Let’s make the Edinburgh City Deal for the many, not the few.

Winning the  Edinburgh City Region Deal is a huge achievement. Great credit for this must go to Labour’s Andrew Burns for leading the bid and Edinburgh’s Chief Executive,  Andrew Kerr, for his vision.

If truth be told, however, Edinburgh hoped for more. Edinburgh deserved more.

It was hoped that the City Region Deal would be worth over £1.5b, instead the SNP and Tory Governments each gave our Capital City £300m.

Whilst £600m over 15 years is very welcome, it has to be placed within the context of the year-on-year cuts inflicted on Edinburgh and its people by the SNP and Tory Governments – this amounts to hundreds of millions. How many of the families falling into poverty due to those cuts will be seated alongside Nicola Sturgeon and Theresa May at the opening night of their new £20m Concert Hall in St Andrews Square?

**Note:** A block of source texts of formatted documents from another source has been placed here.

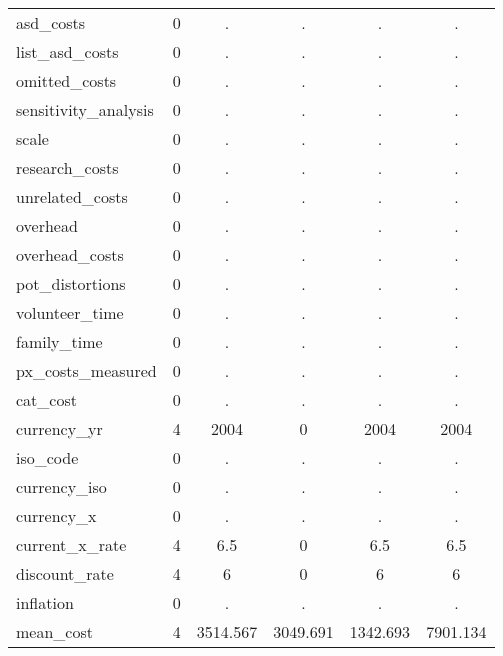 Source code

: \begin{table}[htbp]
\begin{tabular}{l*{1}{ccccc}}
asd\_costs   &           0&           .&           .&           .&           .\\
list\_asd\_costs&           0&           .&           .&           .&           .\\
omitted\_costs&           0&           .&           .&           .&           .\\
sensitivity\_analysis&           0&           .&           .&           .&           .\\
scale       &           0&           .&           .&           .&           .\\
research\_costs&           0&           .&           .&           .&           .\\
unrelated\_costs&           0&           .&           .&           .&           .\\
overhead    &           0&           .&           .&           .&           .\\
overhead\_costs&           0&           .&           .&           .&           .\\
pot\_distortions&           0&           .&           .&           .&           .\\
volunteer\_time&           0&           .&           .&           .&           .\\
family\_time &           0&           .&           .&           .&           .\\
px\_costs\_measured&           0&           .&           .&           .&           .\\
cat\_cost    &           0&           .&           .&           .&           .\\
currency\_yr &           4&        2004&           0&        2004&        2004\\
iso\_code    &           0&           .&           .&           .&           .\\
currency\_iso&           0&           .&           .&           .&           .\\
currency\_x  &           0&           .&           .&           .&           .\\
current\_x\_rate&           4&         6.5&           0&         6.5&         6.5\\
discount\_rate&           4&           6&           0&           6&           6\\
inflation   &           0&           .&           .&           .&           .\\
mean\_cost   &           4&    3514.567&    3049.691&    1342.693&    7901.134\\

\end{tabular}
\end{table}
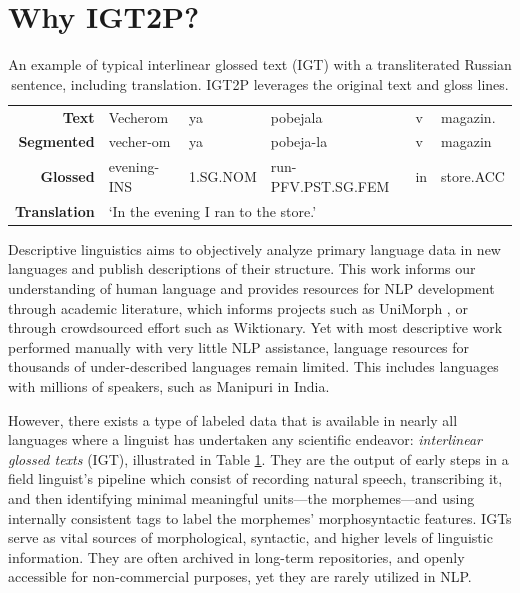 \section{Why IGT2P?}

\begin{table}[]
    \centering
    \begin{tabular}{rlllll}
       \textbf{Text}  & Vecherom & ya & pobejala & v & magazin. \\
      \textbf{Segmented}   & vecher-om & ya & pobeja-la & v & magazin \\
      \textbf{Glossed} & evening-INS & 1.SG.NOM & run-PFV.PST.SG.FEM & in & store.ACC \\
      \textbf{Translation} & \multicolumn{5}{l}{`In the evening I ran to the store.'}
    \end{tabular}
    \caption[IGT example]{An example of typical interlinear glossed text (IGT) with a transliterated Russian sentence, including translation. IGT2P leverages the original text and gloss lines.}
    \label{tab:IGT}
\end{table}


Descriptive linguistics aims to objectively analyze primary language data in new languages and publish descriptions of their structure. This work informs our understanding of human language and provides resources for NLP development through academic literature, which informs projects such as UniMorph \citep{kirov_unimorph}, or through crowdsourced effort such as Wiktionary. Yet with most descriptive work performed manually with very little NLP assistance, language resources for thousands of under-described languages remain limited. This includes languages with millions of speakers, such as Manipuri in India.

However, there exists a type of labeled data that is available in nearly all languages where a linguist has undertaken any scientific endeavor: \textit{interlinear glossed texts} (IGT), illustrated in Table \ref{tab:IGT}. They are the output of early steps in a field linguist's pipeline which consist of recording natural speech, transcribing it, and then identifying minimal meaningful units---the morphemes---and using internally consistent tags to label the morphemes' morphosyntactic features. IGTs serve as vital sources of morphological, syntactic, and higher levels of linguistic information. They are often archived in long-term repositories, and openly accessible for non-commercial purposes, yet they are rarely utilized in NLP.

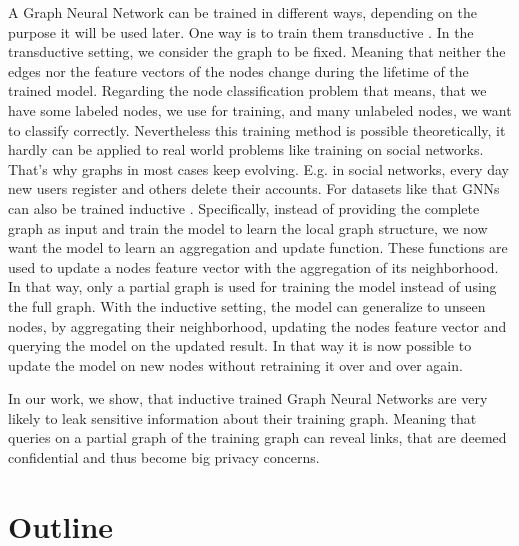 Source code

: 		A Graph Neural Network can be trained in different ways, depending on the purpose it will be used later.
		One way is to train them transductive \cite{5206871, ZHA2010187, WANG2017218, 10.1007/978-3-642-04174-7_29}.
		In the transductive setting, we consider the graph to be fixed.
		Meaning that neither the edges nor the feature vectors of the nodes change during the lifetime of the trained model.
		Regarding the node classification problem that means, that we have some labeled nodes, we use for training, and many unlabeled nodes, we want to classify correctly.
		Nevertheless this training method is possible theoretically, it hardly can be applied to real world problems like training on social networks.
		That's why graphs in most cases keep evolving.
		E.g. in social networks, every day new users register and others delete their accounts.
		For datasets like that GNNs can also be trained inductive \cite{zeng2020graphsaint, 8519335, zhang2020document}.
		Specifically, instead of providing the complete graph as input and train the model to learn the local graph structure, we now want the model to learn an aggregation and update function.
		These functions are used to update a nodes feature vector with the aggregation of its neighborhood.
		In that way, only a partial graph is used for training the model instead of using the full graph.
		With the inductive setting, the model can generalize to unseen nodes, by aggregating their neighborhood, updating the nodes feature vector and querying the model on the updated result.
		In that way it is now possible to update the model on new nodes without retraining it over and over again.

		In our work, we show, that inductive trained Graph Neural Networks are very likely to leak sensitive information about their training graph. 
		Meaning that queries on a partial graph of the training graph can reveal links, that are deemed confidential and thus become big privacy concerns.

	\section{Outline}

Furthermore, back in May we heard, without a whimper of opposition from Edinburgh SNP, that the Scottish Government had decided that the City Deal would not fund the tram extension.  We now find, however, that it will fund a £120m upgrade of the City Bypass. This neither falls within the remit of the region’s councils nor, I understand, was it part of the City Region Deal bid. The SNP Government is arguably short-changing Edinburgh by making the already planned upgrade of Sheriffhall Interchange part of the deal simply to inflate its finances.

Nonetheless, the support for building more homes is very welcome indeed. I’ll be arguing that as many as possible of these homes are affordable – and I mean genuinely affordable. They must also be energy efficient, sustainable and set within developments which have consideration for active transport at the core of their design. Above all else, we must have adequate infrastructure to support them – schools, GPs, etc.

Let’s make those homes the Edinburgh City Region Deal legacy, not the black tarmac of the upgraded bypass or the glittering chandelier of the Concert Hall. Let’s make it for the many, not the few.